Eigentlich hätten nun OI!RONIE spielen sollen, die jedoch kurzfristig hatten absagen müssen. In den mir bis dahin unbekannten KOFFER aus Berlin hatte man glücklicherweise Ersatz gefunden. Das Trio scheint tief in den ‘80ern verwurzelt und zockt ‘nen etwas monotonen, minimalistischen Sound mit halbverzerrter und mit ordentlich Hall versehener Klampfe, dazu ein hochhängender, melodischerer Bass und deutsche Texte, im Ergebnis bischn wavig, das. Das hatte was, zumal sich die Band im Laufe ihres Sets steigerte, mal schneller, mal atmosphärischer wurde. Die Zugabe wurde im ersten Ansatz vergurkt, daher wiederholt und erwies sich als schön flotte Schrammelnummer. Das Publikum war längst in Wallung gekommen und hatte einen bewegungsfreudigen Pit vor der Bühne gebildet.
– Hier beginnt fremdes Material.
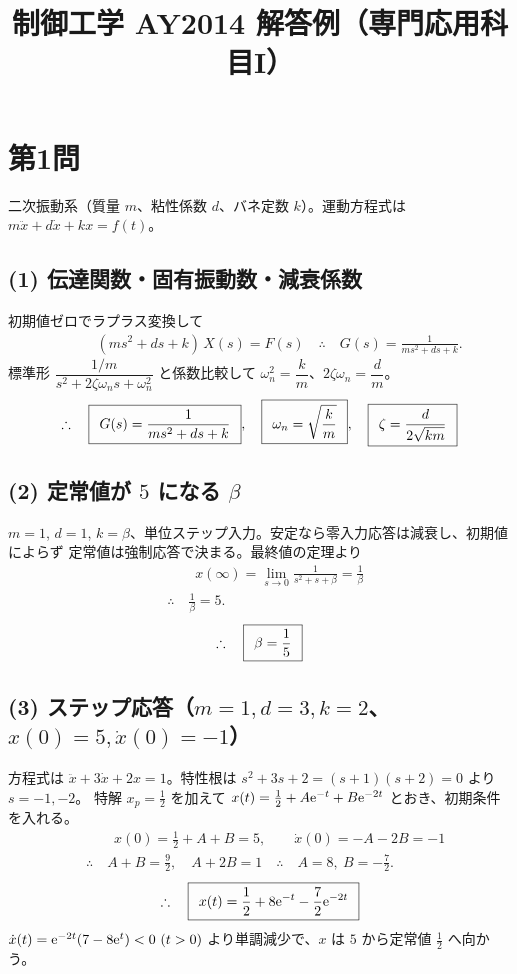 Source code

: \documentclass[11pt,a4paper]{article}
\title{制御工学 AY2014 解答例（専門応用科目I）}
\author{}
\date{}
\begin{document}
\maketitle

\section*{第1問}

二次振動系（質量 $m$、粘性係数 $d$、バネ定数 $k$）。運動方程式は $m\ddot{x}+d\dot{x}+kx=f(t)$。

\subsection*{(1) 伝達関数・固有振動数・減衰係数}
初期値ゼロでラプラス変換して
\begin{align*}
  &\qquad (ms^2+ds+k)\,X(s)=F(s)
   \quad\therefore\quad G(s)=\frac{1}{ms^2+ds+k}.
\end{align*}
標準形 $\dfrac{1/m}{s^2+2\zeta\omega_n s+\omega_n^2}$ と係数比較して $\omega_n^2=\dfrac{k}{m}$、$2\zeta\omega_n=\dfrac{d}{m}$。
\[
  \therefore\quad \ans{\;G(s)=\dfrac{1}{ms^2+ds+k}\;},\quad
  \ans{\;\omega_n=\sqrt{\dfrac{k}{m}}\;},\quad
  \ans{\;\zeta=\dfrac{d}{2\sqrt{km}}\;}
\]

\subsection*{(2) 定常値が $5$ になる $\beta$}
$m=1$, $d=1$, $k=\beta$、単位ステップ入力。安定なら零入力応答は減衰し、初期値によらず
定常値は強制応答で決まる。最終値の定理より
\begin{align*}
  &\qquad x(\infty)=\lim_{s\to0}\frac{1}{s^2+s+\beta}=\frac{1}{\beta}\\
  &\therefore\quad \frac{1}{\beta}=5.
\end{align*}
\[
  \therefore\quad \ans{\;\beta=\dfrac15\;}
\]

\subsection*{(3) ステップ応答（$m=1,d=3,k=2$、$x(0)=5,\dot x(0)=-1$）}
方程式は $\ddot{x}+3\dot{x}+2x=1$。特性根は $s^2+3s+2=(s+1)(s+2)=0$ より $s=-1,-2$。
特解 $x_p=\tfrac12$ を加えて $x(t)=\tfrac12+A\e^{-t}+B\e^{-2t}$ とおき、初期条件を入れる。
\begin{align*}
  &\qquad x(0)=\tfrac12+A+B=5,\qquad \dot{x}(0)=-A-2B=-1\\
  &\therefore\quad A+B=\tfrac92,\quad A+2B=1
   \quad\therefore\quad A=8,\ B=-\tfrac72.
\end{align*}
\[
  \therefore\quad \ans{\;x(t)=\dfrac12+8\e^{-t}-\dfrac72\e^{-2t}\;}
\]
$\dot{x}(t)=\e^{-2t}(7-8\e^{t})<0\ (t>0)$ より単調減少で、$x$ は $5$ から定常値 $\tfrac12$ へ向かう。
\end{document}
Noch lange nicht durch ist für mich der Witz der BRUTALEn GRUPPE 5000, handelt es sich doch vielmehr um die nicht nur adäquate, sondern auch tanzbare Antwort auf all die paranoiden, dabei geistig leider meist reichlich eingeschränkten Verschwörungstheorie-Aluhutträger, die, seit sie sich dann doch mal an dieses Internet herangetraut haben, für Kopfschütteln und Erheiterung gleichermaßen sorgen. Doch die Hamburger Laser-Punks haben mehr zu bieten, als sich Alufolie um die Rüben zu wickeln und Antigesichtserkennungsbrillen zu tragen, nämlich betont wahnsinnigen HC-Punk mit Mini-Orgel als zusätzlichem Instrument, manch Textinhalt, der über Parodien auf die Doofenfraktion hinausgeht und herrlich wirre Ansagen. Ach ja, das „Nervous Breakdown“-Cover mit deutschem Text nicht zu vergessen. Das hab‘ ich aber ja alles schon mal so oder so ähnlich zu Protokoll gegeben. Neu war vor allem, dass echt die Luft brannte und sich im mittlerweile heillosen Gedrängel Stagediving und Crowdsurfing die Klinke in die Hand gaben. Grandioser Auftritt, grandioses Publikum, perfektes Entertainment aus der Welt von übermorgen!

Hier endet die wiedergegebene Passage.